» **ACTIVITY**
Make an exact copy of the entries below with the pictures removed.

Stored data entries:
--*--

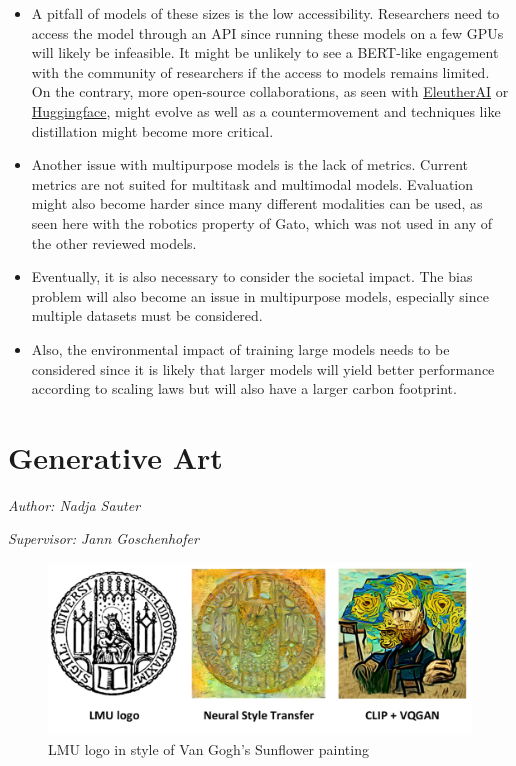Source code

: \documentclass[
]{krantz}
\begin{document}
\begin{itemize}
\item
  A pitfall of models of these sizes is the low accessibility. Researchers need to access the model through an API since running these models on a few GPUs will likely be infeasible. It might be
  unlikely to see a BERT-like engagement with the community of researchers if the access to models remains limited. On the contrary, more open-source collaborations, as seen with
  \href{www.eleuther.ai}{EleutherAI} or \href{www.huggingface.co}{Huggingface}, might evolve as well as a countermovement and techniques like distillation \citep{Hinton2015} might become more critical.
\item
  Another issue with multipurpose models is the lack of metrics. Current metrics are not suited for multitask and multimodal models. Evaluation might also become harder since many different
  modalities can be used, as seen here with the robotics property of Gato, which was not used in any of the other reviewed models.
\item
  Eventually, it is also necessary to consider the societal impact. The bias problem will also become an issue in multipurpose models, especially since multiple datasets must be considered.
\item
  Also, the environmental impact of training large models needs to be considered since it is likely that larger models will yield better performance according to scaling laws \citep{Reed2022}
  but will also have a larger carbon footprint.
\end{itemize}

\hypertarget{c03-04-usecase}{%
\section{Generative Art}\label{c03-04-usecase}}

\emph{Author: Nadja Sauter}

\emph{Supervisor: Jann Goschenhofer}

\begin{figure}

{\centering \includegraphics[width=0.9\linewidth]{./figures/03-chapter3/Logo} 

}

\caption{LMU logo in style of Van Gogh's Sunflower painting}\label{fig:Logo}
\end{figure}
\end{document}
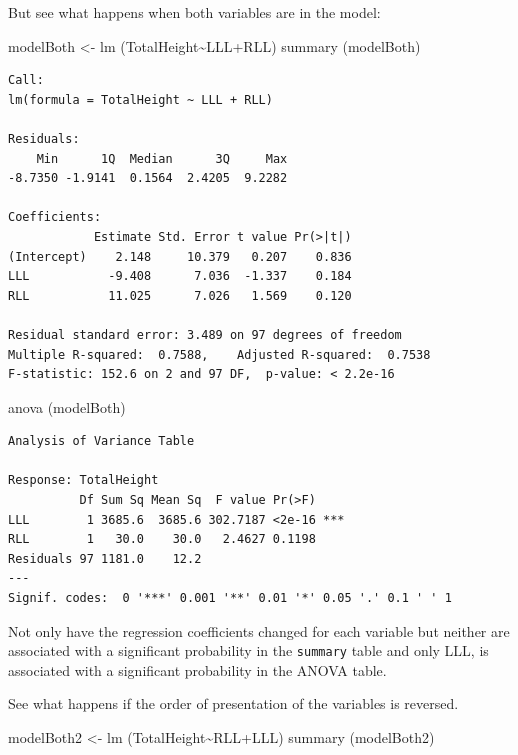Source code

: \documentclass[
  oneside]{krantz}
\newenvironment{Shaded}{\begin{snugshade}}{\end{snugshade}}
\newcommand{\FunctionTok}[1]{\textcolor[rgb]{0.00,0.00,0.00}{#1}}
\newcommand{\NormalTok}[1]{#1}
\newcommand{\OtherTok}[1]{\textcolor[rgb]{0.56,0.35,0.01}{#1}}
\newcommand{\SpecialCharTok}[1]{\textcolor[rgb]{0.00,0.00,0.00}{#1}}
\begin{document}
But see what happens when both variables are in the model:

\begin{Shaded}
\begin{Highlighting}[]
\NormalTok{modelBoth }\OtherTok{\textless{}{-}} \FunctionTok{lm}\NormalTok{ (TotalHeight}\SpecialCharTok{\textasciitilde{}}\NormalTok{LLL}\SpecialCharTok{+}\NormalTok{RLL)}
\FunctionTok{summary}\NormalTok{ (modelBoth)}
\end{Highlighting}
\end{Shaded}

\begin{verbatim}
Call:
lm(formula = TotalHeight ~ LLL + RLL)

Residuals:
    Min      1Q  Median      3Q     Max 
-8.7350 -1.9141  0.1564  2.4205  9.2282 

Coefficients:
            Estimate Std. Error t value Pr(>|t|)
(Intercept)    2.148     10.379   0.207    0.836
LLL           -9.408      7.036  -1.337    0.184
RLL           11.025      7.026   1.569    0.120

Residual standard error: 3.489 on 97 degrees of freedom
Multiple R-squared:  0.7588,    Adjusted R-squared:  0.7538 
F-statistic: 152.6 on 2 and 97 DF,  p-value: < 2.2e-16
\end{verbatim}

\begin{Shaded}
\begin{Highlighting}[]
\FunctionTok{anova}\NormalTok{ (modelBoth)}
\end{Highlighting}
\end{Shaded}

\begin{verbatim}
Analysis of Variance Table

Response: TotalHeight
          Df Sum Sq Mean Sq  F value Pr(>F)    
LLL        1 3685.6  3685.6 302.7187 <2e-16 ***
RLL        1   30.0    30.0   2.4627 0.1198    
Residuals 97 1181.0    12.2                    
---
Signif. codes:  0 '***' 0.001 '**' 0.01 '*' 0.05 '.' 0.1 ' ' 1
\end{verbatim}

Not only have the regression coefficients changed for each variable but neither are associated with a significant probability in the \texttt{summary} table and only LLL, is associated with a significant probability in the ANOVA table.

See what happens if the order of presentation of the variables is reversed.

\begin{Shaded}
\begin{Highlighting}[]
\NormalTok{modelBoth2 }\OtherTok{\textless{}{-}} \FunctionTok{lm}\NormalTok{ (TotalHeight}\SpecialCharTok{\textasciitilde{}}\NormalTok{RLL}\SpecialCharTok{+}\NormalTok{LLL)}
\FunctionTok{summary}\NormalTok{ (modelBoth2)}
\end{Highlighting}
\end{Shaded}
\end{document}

--*--

» **RESPONSE BELOW**
Source code

: \documentclass[
]{krantz}
\begin{document}
\begin{itemize}
\item
  A pitfall of models of these sizes is the low accessibility. Researchers need to access the model through an API since running these models on a few GPUs will likely be infeasible. It might be
  unlikely to see a BERT-like engagement with the community of researchers if the access to models remains limited. On the contrary, more open-source collaborations, as seen with
  \href{www.eleuther.ai}{EleutherAI} or \href{www.huggingface.co}{Huggingface}, might evolve as well as a countermovement and techniques like distillation \citep{Hinton2015} might become more critical.
\item
  Another issue with multipurpose models is the lack of metrics. Current metrics are not suited for multitask and multimodal models. Evaluation might also become harder since many different
  modalities can be used, as seen here with the robotics property of Gato, which was not used in any of the other reviewed models.
\item
  Eventually, it is also necessary to consider the societal impact. The bias problem will also become an issue in multipurpose models, especially since multiple datasets must be considered.
\item
  Also, the environmental impact of training large models needs to be considered since it is likely that larger models will yield better performance according to scaling laws \citep{Reed2022}
  but will also have a larger carbon footprint.
\end{itemize}

\hypertarget{c03-04-usecase}{%
\section{Generative Art}\label{c03-04-usecase}}

\emph{Author: Nadja Sauter}

\emph{Supervisor: Jann Goschenhofer}

\begin{figure}

{\centering \includegraphics[width=0.9\linewidth]{./figures/03-chapter3/Logo} 

}

\caption{LMU logo in style of Van Gogh's Sunflower painting}\label{fig:Logo}
\end{figure}
\end{document}
Source code

: \documentclass[
  oneside]{krantz}
\newenvironment{Shaded}{\begin{snugshade}}{\end{snugshade}}
\newcommand{\FunctionTok}[1]{\textcolor[rgb]{0.00,0.00,0.00}{#1}}
\newcommand{\NormalTok}[1]{#1}
\newcommand{\OtherTok}[1]{\textcolor[rgb]{0.56,0.35,0.01}{#1}}
\newcommand{\SpecialCharTok}[1]{\textcolor[rgb]{0.00,0.00,0.00}{#1}}
\begin{document}
But see what happens when both variables are in the model:

\begin{Shaded}
\begin{Highlighting}[]
\NormalTok{modelBoth }\OtherTok{\textless{}{-}} \FunctionTok{lm}\NormalTok{ (TotalHeight}\SpecialCharTok{\textasciitilde{}}\NormalTok{LLL}\SpecialCharTok{+}\NormalTok{RLL)}
\FunctionTok{summary}\NormalTok{ (modelBoth)}
\end{Highlighting}
\end{Shaded}

\begin{verbatim}
Call:
lm(formula = TotalHeight ~ LLL + RLL)

Residuals:
    Min      1Q  Median      3Q     Max 
-8.7350 -1.9141  0.1564  2.4205  9.2282 

Coefficients:
            Estimate Std. Error t value Pr(>|t|)
(Intercept)    2.148     10.379   0.207    0.836
LLL           -9.408      7.036  -1.337    0.184
RLL           11.025      7.026   1.569    0.120

Residual standard error: 3.489 on 97 degrees of freedom
Multiple R-squared:  0.7588,    Adjusted R-squared:  0.7538 
F-statistic: 152.6 on 2 and 97 DF,  p-value: < 2.2e-16
\end{verbatim}

\begin{Shaded}
\begin{Highlighting}[]
\FunctionTok{anova}\NormalTok{ (modelBoth)}
\end{Highlighting}
\end{Shaded}

\begin{verbatim}
Analysis of Variance Table

Response: TotalHeight
          Df Sum Sq Mean Sq  F value Pr(>F)    
LLL        1 3685.6  3685.6 302.7187 <2e-16 ***
RLL        1   30.0    30.0   2.4627 0.1198    
Residuals 97 1181.0    12.2                    
---
Signif. codes:  0 '***' 0.001 '**' 0.01 '*' 0.05 '.' 0.1 ' ' 1
\end{verbatim}

Not only have the regression coefficients changed for each variable but neither are associated with a significant probability in the \texttt{summary} table and only LLL, is associated with a significant probability in the ANOVA table.

See what happens if the order of presentation of the variables is reversed.

\begin{Shaded}
\begin{Highlighting}[]
\NormalTok{modelBoth2 }\OtherTok{\textless{}{-}} \FunctionTok{lm}\NormalTok{ (TotalHeight}\SpecialCharTok{\textasciitilde{}}\NormalTok{RLL}\SpecialCharTok{+}\NormalTok{LLL)}
\FunctionTok{summary}\NormalTok{ (modelBoth2)}
\end{Highlighting}
\end{Shaded}
\end{document}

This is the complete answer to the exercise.